• **Exercise directions**: Copy each line below in which the string "Lack" appears.

Records from a data collection:
--- --- ---

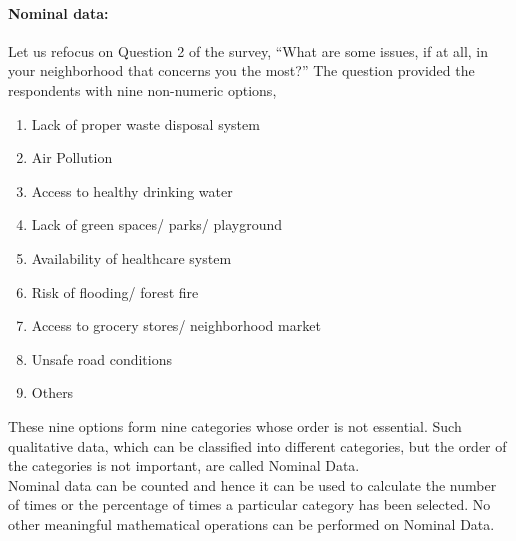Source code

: \documentclass[a4paper, 11pt]{article}
\begin{document}
	\paragraph{Nominal data:} Let us refocus on Question 2 of the survey, “What are some issues, if at all, in your neighborhood that concerns you the most?” The question provided the respondents with nine non-numeric options,
	\begin{enumerate}[label=(\alph*), noitemsep]
		\item 
		Lack of proper waste disposal system
		\item
		Air Pollution
		\item
		Access to healthy drinking water
		\item
		Lack of green spaces/ parks/ playground
		\item
		Availability of healthcare system
		\item
		Risk of flooding/ forest fire
		\item
		Access to grocery stores/ neighborhood market
		\item
		Unsafe road conditions
		\item
		Others
		\end{enumerate}
	These nine options form nine categories whose order is not essential. Such qualitative data, which can be classified into different categories, but the order of the categories is not important, are called Nominal Data.\\[1ex]
Nominal data can be counted and hence it can be used to calculate the number of times or the percentage of times a particular category has been selected. No other meaningful mathematical operations can be performed on Nominal Data. 
%	
\end{document}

--- --- ---

• **Output**:
		Lack of proper waste disposal system
		Lack of green spaces/ parks/ playground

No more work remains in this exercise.